I think that it's fair to do this given the presence of a Rayon implementation also (although, IMHO, we shouldn't be including these implementations in this crate…) but I also think that regardless of what is done, any primitives needed to make this work should be added to HashTable directly so that people can code their own versions of this.

For example, at one point I was contemplating offering an API that directly provided access to the &[MaybeUninit<T>] and &[Tag] slices in the table, and I think such an API might be helpful here too. Note that the tags and items in the hash table are actually in reverse order to each other, since one uses negative offsets from the central pointer and the other one uses positive offsets.

@Amanieu
Copy link
Member

Amanieu commented Oct 20, 2025

I talked about this in person with @gendx at EuroRust.
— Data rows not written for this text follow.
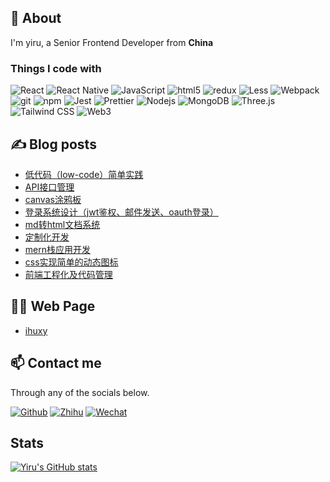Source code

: ## 👀 About

I'm yiru, a Senior Frontend Developer from <b>China</b>

<h3>Things I code with</h3>

<p>
  <img alt="React" src="https://img.shields.io/badge/-React-45b8d8?style=flat-square&logo=react&logoColor=white" />
  <img alt="React Native" src="https://img.shields.io/badge/react_native-%2320232a.svg?style=flat-square&logo=react&logoColor=%2361DAFB" />
  <img alt="JavaScript" src="https://img.shields.io/badge/-JavaScript-007ACC?style=flat-square&logo=javascript&logoColor=white" />
  <img alt="html5" src="https://img.shields.io/badge/-HTML5-E34F26?style=flat-square&logo=html5&logoColor=white" />
  <img alt="redux" src="https://img.shields.io/badge/-Redux-764ABC?style=flat-square&logo=redux&logoColor=white" />
  <img alt="Less" src="https://img.shields.io/badge/-Less-CC6699?style=flat-square&logo=less&logoColor=white" />
  <img alt="Webpack" src="https://img.shields.io/badge/-Webpack-8DD6F9?style=flat-square&logo=webpack&logoColor=white" />
  <img alt="git" src="https://img.shields.io/badge/-Git-F05032?style=flat-square&logo=git&logoColor=white" />
  <img alt="npm" src="https://img.shields.io/badge/-NPM-CB3837?style=flat-square&logo=npm&logoColor=white" />
  <img alt="Jest" src="https://img.shields.io/badge/-Jest-EC4A3F?style=flat-square&logo=jest&logoColor=white" />
  <img alt="Prettier" src="https://img.shields.io/badge/-Prettier-F7B93E?style=flat-square&logo=prettier&logoColor=white" />
  <img alt="Nodejs" src="https://img.shields.io/badge/-Nodejs-43853d?style=flat-square&logo=Node.js&logoColor=white" />
  <img alt="MongoDB" src="https://img.shields.io/badge/-MongoDB-13aa52?style=flat-square&logo=mongodb&logoColor=white" />
  <img alt="Three.js" src="https://img.shields.io/badge/-Three.js-DB7093?style=flat-square&logo=three.js&logoColor=white" />
  <img alt="Tailwind CSS" src="https://img.shields.io/badge/tailwindcss-%2338B2AC.svg?style=flat-square&logo=tailwind-css&logoColor=white" />
  <img alt="Web3" src="https://img.shields.io/badge/-Web3-f16822?style=flat-square&logo=Web3.js&logoColor=white" />
</p>

## ✍ Blog posts

- [低代码（low-code）简单实践](https://zhuanlan.zhihu.com/p/392299932)
- [API接口管理](https://zhuanlan.zhihu.com/p/384786939)
- [canvas涂鸦板](https://zhuanlan.zhihu.com/p/377969149)
- [登录系统设计（jwt鉴权、邮件发送、oauth登录）](https://zhuanlan.zhihu.com/p/375484558)
- [md转html文档系统](https://zhuanlan.zhihu.com/p/375195623)
- [定制化开发](https://zhuanlan.zhihu.com/p/373200667)
- [mern栈应用开发](https://zhuanlan.zhihu.com/p/371487381)
- [css实现简单的动态图标](https://zhuanlan.zhihu.com/p/110660135)
- [前端工程化及代码管理](https://zhuanlan.zhihu.com/p/80742823)


## 🐱‍👤 Web Page

* [ihuxy](http://ihuxy.com/)

## 📫 Contact me

Through any of the socials below.

<p>
<a href="https://github.com/ahyiru" target="_blank"><img alt="Github" src="https://img.shields.io/badge/GitHub-%2312100E.svg?&style=for-the-badge&logo=Github&logoColor=white" /></a>
<a href="https://www.zhihu.com/people/hu-yong-20/posts" target="_blank"><img alt="Zhihu" src="https://img.shields.io/badge/Zhihu-%230077B5.svg?&style=for-the-badge&logo=zhihu&logoColor=white" /></a>
<a href="http://ihuxy.com/img/img_d4294eef.jpg" target="_blank"><img alt="Wechat" src="https://img.shields.io/badge/Wechat-%2307C160.svg?&style=for-the-badge&logo=wechat&logoColor=white" /></a>
</p>

## Stats

[![Yiru's GitHub stats](https://github-readme-stats.vercel.app/api?username=ahyiru&show_icons=true&theme=radical)](https://github.com/ahyiru)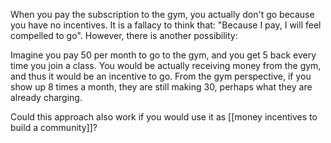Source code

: When you pay the subscription to the gym, you actually don't go because you have no incentives. It is a fallacy to think that: "Because I pay, I will feel compelled to go". However, there is another possibility:

Imagine you pay 50 per month to go to the gym, and you get 5 back every time you join a class. You would be actually receiving money from the gym, and thus it would be an incentive to go. From the gym perspective, if you show up 8 times a month, they are still making 30, perhaps what they are already charging. 

Could this approach also work if you would use it as [[money incentives to build a community]]?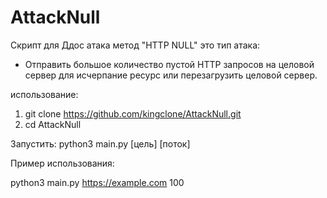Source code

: # AttackNull
Скрипт для Ддос атака метод "HTTP NULL" это тип атака:
- Отправить большое количество пустой HTTP запросов на целовой сервер для исчерпание ресурс или перезагрузить целовой сервер.

использование:

1) git clone https://github.com/kingclone/AttackNull.git
2) cd AttackNull

Запустить:
python3 main.py [цель] [поток] 

Пример использования:

python3 main.py https://example.com 100
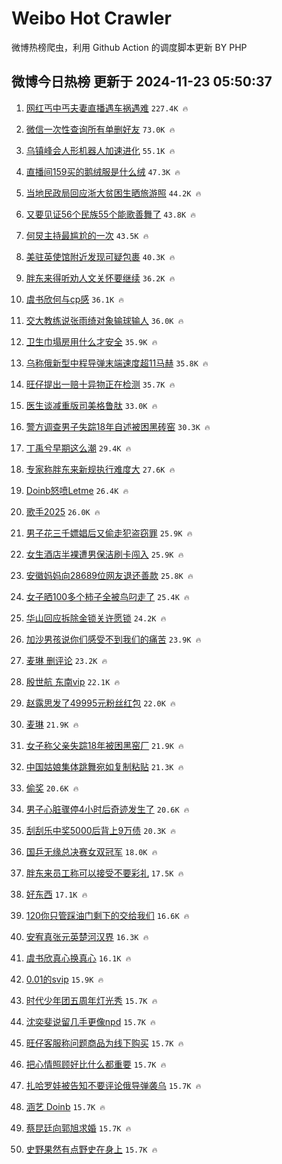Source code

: # Weibo Hot Crawler 



微博热榜爬虫，利用 Github Action 的调度脚本更新 BY PHP 


## 微博今日热榜 更新于 2024-11-23 05:50:37 
1. [网红丐中丐夫妻直播遇车祸遇难](https://s.weibo.com/weibo?q=%23%E7%BD%91%E7%BA%A2%E4%B8%90%E4%B8%AD%E4%B8%90%E5%A4%AB%E5%A6%BB%E7%9B%B4%E6%92%AD%E9%81%87%E8%BD%A6%E7%A5%B8%E9%81%87%E9%9A%BE%23&t=31&band_rank=1&Refer=top) `227.4K 🔥` 

1. [微信一次性查询所有单删好友](https://s.weibo.com/weibo?q=%23%E5%BE%AE%E4%BF%A1%E4%B8%80%E6%AC%A1%E6%80%A7%E6%9F%A5%E8%AF%A2%E6%89%80%E6%9C%89%E5%8D%95%E5%88%A0%E5%A5%BD%E5%8F%8B%23&t=31&band_rank=2&Refer=top) `73.0K 🔥` 

1. [乌镇峰会人形机器人加速进化](https://s.weibo.com/weibo?q=%23%E4%B9%8C%E9%95%87%E5%B3%B0%E4%BC%9A%E4%BA%BA%E5%BD%A2%E6%9C%BA%E5%99%A8%E4%BA%BA%E5%8A%A0%E9%80%9F%E8%BF%9B%E5%8C%96%23&t=31&band_rank=3&Refer=top) `55.1K 🔥` 

1. [直播间159买的鹅绒服是什么绒](https://s.weibo.com/weibo?q=%23%E7%9B%B4%E6%92%AD%E9%97%B4159%E4%B9%B0%E7%9A%84%E9%B9%85%E7%BB%92%E6%9C%8D%E6%98%AF%E4%BB%80%E4%B9%88%E7%BB%92%23&t=31&band_rank=4&Refer=top) `47.3K 🔥` 

1. [当地民政局回应浙大贫困生晒旅游照](https://s.weibo.com/weibo?q=%23%E5%BD%93%E5%9C%B0%E6%B0%91%E6%94%BF%E5%B1%80%E5%9B%9E%E5%BA%94%E6%B5%99%E5%A4%A7%E8%B4%AB%E5%9B%B0%E7%94%9F%E6%99%92%E6%97%85%E6%B8%B8%E7%85%A7%23&t=31&band_rank=5&Refer=top) `44.2K 🔥` 

1. [又要见证56个民族55个能歌善舞了](https://s.weibo.com/weibo?q=%E5%8F%88%E8%A6%81%E8%A7%81%E8%AF%8156%E4%B8%AA%E6%B0%91%E6%97%8F55%E4%B8%AA%E8%83%BD%E6%AD%8C%E5%96%84%E8%88%9E%E4%BA%86&t=31&band_rank=6&Refer=top) `43.8K 🔥` 

1. [何炅主持最尴尬的一次](https://s.weibo.com/weibo?q=%E4%BD%95%E7%82%85%E4%B8%BB%E6%8C%81%E6%9C%80%E5%B0%B4%E5%B0%AC%E7%9A%84%E4%B8%80%E6%AC%A1&t=31&band_rank=7&Refer=top) `43.5K 🔥` 

1. [美驻英使馆附近发现可疑包裹](https://s.weibo.com/weibo?q=%23%E7%BE%8E%E9%A9%BB%E8%8B%B1%E4%BD%BF%E9%A6%86%E9%99%84%E8%BF%91%E5%8F%91%E7%8E%B0%E5%8F%AF%E7%96%91%E5%8C%85%E8%A3%B9%23&t=31&band_rank=8&Refer=top) `40.3K 🔥` 

1. [胖东来得听劝人文关怀要继续](https://s.weibo.com/weibo?q=%23%E8%83%96%E4%B8%9C%E6%9D%A5%E5%BE%97%E5%90%AC%E5%8A%9D%E4%BA%BA%E6%96%87%E5%85%B3%E6%80%80%E8%A6%81%E7%BB%A7%E7%BB%AD%23&t=31&band_rank=9&Refer=top) `36.2K 🔥` 

1. [虞书欣何与cp感](https://s.weibo.com/weibo?q=%23%E8%99%9E%E4%B9%A6%E6%AC%A3%E4%BD%95%E4%B8%8Ecp%E6%84%9F%23&t=31&band_rank=10&Refer=top) `36.1K 🔥` 

1. [交大教练说张雨绮对象输球输人](https://s.weibo.com/weibo?q=%23%E4%BA%A4%E5%A4%A7%E6%95%99%E7%BB%83%E8%AF%B4%E5%BC%A0%E9%9B%A8%E7%BB%AE%E5%AF%B9%E8%B1%A1%E8%BE%93%E7%90%83%E8%BE%93%E4%BA%BA%23&t=31&band_rank=11&Refer=top) `36.0K 🔥` 

1. [卫生巾塌房用什么才安全](https://s.weibo.com/weibo?q=%23%E5%8D%AB%E7%94%9F%E5%B7%BE%E5%A1%8C%E6%88%BF%E7%94%A8%E4%BB%80%E4%B9%88%E6%89%8D%E5%AE%89%E5%85%A8%23&t=31&band_rank=12&Refer=top) `35.9K 🔥` 

1. [乌称俄新型中程导弹末端速度超11马赫](https://s.weibo.com/weibo?q=%23%E4%B9%8C%E7%A7%B0%E4%BF%84%E6%96%B0%E5%9E%8B%E4%B8%AD%E7%A8%8B%E5%AF%BC%E5%BC%B9%E6%9C%AB%E7%AB%AF%E9%80%9F%E5%BA%A6%E8%B6%8511%E9%A9%AC%E8%B5%AB%23&t=31&band_rank=13&Refer=top) `35.8K 🔥` 

1. [旺仔提出一赔十异物正在检测](https://s.weibo.com/weibo?q=%23%E6%97%BA%E4%BB%94%E6%8F%90%E5%87%BA%E4%B8%80%E8%B5%94%E5%8D%81%E5%BC%82%E7%89%A9%E6%AD%A3%E5%9C%A8%E6%A3%80%E6%B5%8B%23&t=31&band_rank=14&Refer=top) `35.7K 🔥` 

1. [医生谈减重版司美格鲁肽](https://s.weibo.com/weibo?q=%23%E5%8C%BB%E7%94%9F%E8%B0%88%E5%87%8F%E9%87%8D%E7%89%88%E5%8F%B8%E7%BE%8E%E6%A0%BC%E9%B2%81%E8%82%BD%23&t=31&band_rank=15&Refer=top) `33.0K 🔥` 

1. [警方调查男子失踪18年自述被困黑砖窑](https://s.weibo.com/weibo?q=%23%E8%AD%A6%E6%96%B9%E8%B0%83%E6%9F%A5%E7%94%B7%E5%AD%90%E5%A4%B1%E8%B8%AA18%E5%B9%B4%E8%87%AA%E8%BF%B0%E8%A2%AB%E5%9B%B0%E9%BB%91%E7%A0%96%E7%AA%91%23&t=31&band_rank=16&Refer=top) `30.3K 🔥` 

1. [丁禹兮早期这么潮](https://s.weibo.com/weibo?q=%E4%B8%81%E7%A6%B9%E5%85%AE%E6%97%A9%E6%9C%9F%E8%BF%99%E4%B9%88%E6%BD%AE&t=31&band_rank=17&Refer=top) `29.4K 🔥` 

1. [专家称胖东来新规执行难度大](https://s.weibo.com/weibo?q=%23%E4%B8%93%E5%AE%B6%E7%A7%B0%E8%83%96%E4%B8%9C%E6%9D%A5%E6%96%B0%E8%A7%84%E6%89%A7%E8%A1%8C%E9%9A%BE%E5%BA%A6%E5%A4%A7%23&t=31&band_rank=18&Refer=top) `27.6K 🔥` 

1. [Doinb怒喷Letme](https://s.weibo.com/weibo?q=%23Doinb%E6%80%92%E5%96%B7Letme%23&t=31&band_rank=19&Refer=top) `26.4K 🔥` 

1. [歌手2025](https://s.weibo.com/weibo?q=%E6%AD%8C%E6%89%8B2025&t=31&band_rank=20&Refer=top) `26.0K 🔥` 

1. [男子花三千嫖娼后又偷走犯盗窃罪](https://s.weibo.com/weibo?q=%23%E7%94%B7%E5%AD%90%E8%8A%B1%E4%B8%89%E5%8D%83%E5%AB%96%E5%A8%BC%E5%90%8E%E5%8F%88%E5%81%B7%E8%B5%B0%E7%8A%AF%E7%9B%97%E7%AA%83%E7%BD%AA%23&t=31&band_rank=21&Refer=top) `25.9K 🔥` 

1. [女生酒店半裸遭男保洁刷卡闯入](https://s.weibo.com/weibo?q=%23%E5%A5%B3%E7%94%9F%E9%85%92%E5%BA%97%E5%8D%8A%E8%A3%B8%E9%81%AD%E7%94%B7%E4%BF%9D%E6%B4%81%E5%88%B7%E5%8D%A1%E9%97%AF%E5%85%A5%23&t=31&band_rank=22&Refer=top) `25.9K 🔥` 

1. [安徽妈妈向28689位网友退还善款](https://s.weibo.com/weibo?q=%23%E5%AE%89%E5%BE%BD%E5%A6%88%E5%A6%88%E5%90%9128689%E4%BD%8D%E7%BD%91%E5%8F%8B%E9%80%80%E8%BF%98%E5%96%84%E6%AC%BE%23&t=31&band_rank=23&Refer=top) `25.8K 🔥` 

1. [女子晒100多个柿子全被鸟叼走了](https://s.weibo.com/weibo?q=%23%E5%A5%B3%E5%AD%90%E6%99%92100%E5%A4%9A%E4%B8%AA%E6%9F%BF%E5%AD%90%E5%85%A8%E8%A2%AB%E9%B8%9F%E5%8F%BC%E8%B5%B0%E4%BA%86%23&t=31&band_rank=24&Refer=top) `25.4K 🔥` 

1. [华山回应拆除金锁关许愿锁](https://s.weibo.com/weibo?q=%23%E5%8D%8E%E5%B1%B1%E5%9B%9E%E5%BA%94%E6%8B%86%E9%99%A4%E9%87%91%E9%94%81%E5%85%B3%E8%AE%B8%E6%84%BF%E9%94%81%23&t=31&band_rank=25&Refer=top) `24.2K 🔥` 

1. [加沙男孩说你们感受不到我们的痛苦](https://s.weibo.com/weibo?q=%23%E5%8A%A0%E6%B2%99%E7%94%B7%E5%AD%A9%E8%AF%B4%E4%BD%A0%E4%BB%AC%E6%84%9F%E5%8F%97%E4%B8%8D%E5%88%B0%E6%88%91%E4%BB%AC%E7%9A%84%E7%97%9B%E8%8B%A6%23&t=31&band_rank=26&Refer=top) `23.9K 🔥` 

1. [麦琳 删评论](https://s.weibo.com/weibo?q=%E9%BA%A6%E7%90%B3%20%E5%88%A0%E8%AF%84%E8%AE%BA&t=31&band_rank=27&Refer=top) `23.2K 🔥` 

1. [殷世航 东南vip](https://s.weibo.com/weibo?q=%E6%AE%B7%E4%B8%96%E8%88%AA%20%E4%B8%9C%E5%8D%97vip&t=31&band_rank=28&Refer=top) `22.1K 🔥` 

1. [赵露思发了49995元粉丝红包](https://s.weibo.com/weibo?q=%23%E8%B5%B5%E9%9C%B2%E6%80%9D%E5%8F%91%E4%BA%8649995%E5%85%83%E7%B2%89%E4%B8%9D%E7%BA%A2%E5%8C%85%23&t=31&band_rank=29&Refer=top) `22.0K 🔥` 

1. [麦琳](https://s.weibo.com/weibo?q=%E9%BA%A6%E7%90%B3&t=31&band_rank=30&Refer=top) `21.9K 🔥` 

1. [女子称父亲失踪18年被困黑窑厂](https://s.weibo.com/weibo?q=%23%E5%A5%B3%E5%AD%90%E7%A7%B0%E7%88%B6%E4%BA%B2%E5%A4%B1%E8%B8%AA18%E5%B9%B4%E8%A2%AB%E5%9B%B0%E9%BB%91%E7%AA%91%E5%8E%82%23&t=31&band_rank=31&Refer=top) `21.9K 🔥` 

1. [中国姑娘集体跳舞宛如复制粘贴](https://s.weibo.com/weibo?q=%23%E4%B8%AD%E5%9B%BD%E5%A7%91%E5%A8%98%E9%9B%86%E4%BD%93%E8%B7%B3%E8%88%9E%E5%AE%9B%E5%A6%82%E5%A4%8D%E5%88%B6%E7%B2%98%E8%B4%B4%23&t=31&band_rank=32&Refer=top) `21.3K 🔥` 

1. [偷奖](https://s.weibo.com/weibo?q=%E5%81%B7%E5%A5%96&t=31&band_rank=33&Refer=top) `20.6K 🔥` 

1. [男子心脏骤停4小时后奇迹发生了](https://s.weibo.com/weibo?q=%23%E7%94%B7%E5%AD%90%E5%BF%83%E8%84%8F%E9%AA%A4%E5%81%9C4%E5%B0%8F%E6%97%B6%E5%90%8E%E5%A5%87%E8%BF%B9%E5%8F%91%E7%94%9F%E4%BA%86%23&t=31&band_rank=34&Refer=top) `20.6K 🔥` 

1. [刮刮乐中奖5000后背上9万债](https://s.weibo.com/weibo?q=%23%E5%88%AE%E5%88%AE%E4%B9%90%E4%B8%AD%E5%A5%965000%E5%90%8E%E8%83%8C%E4%B8%8A9%E4%B8%87%E5%80%BA%23&t=31&band_rank=35&Refer=top) `20.3K 🔥` 

1. [国乒无缘总决赛女双冠军](https://s.weibo.com/weibo?q=%23%E5%9B%BD%E4%B9%92%E6%97%A0%E7%BC%98%E6%80%BB%E5%86%B3%E8%B5%9B%E5%A5%B3%E5%8F%8C%E5%86%A0%E5%86%9B%23&t=31&band_rank=36&Refer=top) `18.0K 🔥` 

1. [胖东来员工称可以接受不要彩礼](https://s.weibo.com/weibo?q=%23%E8%83%96%E4%B8%9C%E6%9D%A5%E5%91%98%E5%B7%A5%E7%A7%B0%E5%8F%AF%E4%BB%A5%E6%8E%A5%E5%8F%97%E4%B8%8D%E8%A6%81%E5%BD%A9%E7%A4%BC%23&t=31&band_rank=37&Refer=top) `17.5K 🔥` 

1. [好东西](https://s.weibo.com/weibo?q=%E5%A5%BD%E4%B8%9C%E8%A5%BF&t=31&band_rank=38&Refer=top) `17.1K 🔥` 

1. [120你只管踩油门剩下的交给我们](https://s.weibo.com/weibo?q=%23120%E4%BD%A0%E5%8F%AA%E7%AE%A1%E8%B8%A9%E6%B2%B9%E9%97%A8%E5%89%A9%E4%B8%8B%E7%9A%84%E4%BA%A4%E7%BB%99%E6%88%91%E4%BB%AC%23&t=31&band_rank=39&Refer=top) `16.6K 🔥` 

1. [安宥真张元英楚河汉界](https://s.weibo.com/weibo?q=%23%E5%AE%89%E5%AE%A5%E7%9C%9F%E5%BC%A0%E5%85%83%E8%8B%B1%E6%A5%9A%E6%B2%B3%E6%B1%89%E7%95%8C%23&t=31&band_rank=40&Refer=top) `16.3K 🔥` 

1. [虞书欣真心换真心](https://s.weibo.com/weibo?q=%23%E8%99%9E%E4%B9%A6%E6%AC%A3%E7%9C%9F%E5%BF%83%E6%8D%A2%E7%9C%9F%E5%BF%83%23&t=31&band_rank=41&Refer=top) `16.1K 🔥` 

1. [0.01的svip](https://s.weibo.com/weibo?q=0.01%E7%9A%84svip&t=31&band_rank=42&Refer=top) `15.9K 🔥` 

1. [时代少年团五周年灯光秀](https://s.weibo.com/weibo?q=%E6%97%B6%E4%BB%A3%E5%B0%91%E5%B9%B4%E5%9B%A2%E4%BA%94%E5%91%A8%E5%B9%B4%E7%81%AF%E5%85%89%E7%A7%80&t=31&band_rank=43&Refer=top) `15.7K 🔥` 

1. [沈奕斐说留几手更像npd](https://s.weibo.com/weibo?q=%23%E6%B2%88%E5%A5%95%E6%96%90%E8%AF%B4%E7%95%99%E5%87%A0%E6%89%8B%E6%9B%B4%E5%83%8Fnpd%23&t=31&band_rank=44&Refer=top) `15.7K 🔥` 

1. [旺仔客服称问题商品为线下购买](https://s.weibo.com/weibo?q=%23%E6%97%BA%E4%BB%94%E5%AE%A2%E6%9C%8D%E7%A7%B0%E9%97%AE%E9%A2%98%E5%95%86%E5%93%81%E4%B8%BA%E7%BA%BF%E4%B8%8B%E8%B4%AD%E4%B9%B0%23&t=31&band_rank=45&Refer=top) `15.7K 🔥` 

1. [把心情照顾好比什么都重要](https://s.weibo.com/weibo?q=%23%E6%8A%8A%E5%BF%83%E6%83%85%E7%85%A7%E9%A1%BE%E5%A5%BD%E6%AF%94%E4%BB%80%E4%B9%88%E9%83%BD%E9%87%8D%E8%A6%81%23&t=31&band_rank=46&Refer=top) `15.7K 🔥` 

1. [扎哈罗娃被告知不要评论俄导弹袭乌](https://s.weibo.com/weibo?q=%23%E6%89%8E%E5%93%88%E7%BD%97%E5%A8%83%E8%A2%AB%E5%91%8A%E7%9F%A5%E4%B8%8D%E8%A6%81%E8%AF%84%E8%AE%BA%E4%BF%84%E5%AF%BC%E5%BC%B9%E8%A2%AD%E4%B9%8C%23&t=31&band_rank=47&Refer=top) `15.7K 🔥` 

1. [涵艺 Doinb](https://s.weibo.com/weibo?q=%E6%B6%B5%E8%89%BA%20Doinb&t=31&band_rank=48&Refer=top) `15.7K 🔥` 

1. [蔡昆廷向郭旭求婚](https://s.weibo.com/weibo?q=%23%E8%94%A1%E6%98%86%E5%BB%B7%E5%90%91%E9%83%AD%E6%97%AD%E6%B1%82%E5%A9%9A%23&t=31&band_rank=49&Refer=top) `15.7K 🔥` 

1. [史野果然有点野史在身上](https://s.weibo.com/weibo?q=%E5%8F%B2%E9%87%8E%E6%9E%9C%E7%84%B6%E6%9C%89%E7%82%B9%E9%87%8E%E5%8F%B2%E5%9C%A8%E8%BA%AB%E4%B8%8A&t=31&band_rank=50&Refer=top) `15.7K 🔥`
The main issue with the current implementation is that it returns an iterator of Option<&(mut) T> instead of &(mut) T. I think this should be addressed before paralight supported is added to this crate.

A mid-level API that just exposes buckets like #613 might work for par_iter but would be insufficient for par_iter_mut and into_par_iter. You would need a more complete low-level API as proposed in #545 for that, but it would fundamentally be unstable since it exposes too much of the internal layout of the hash table.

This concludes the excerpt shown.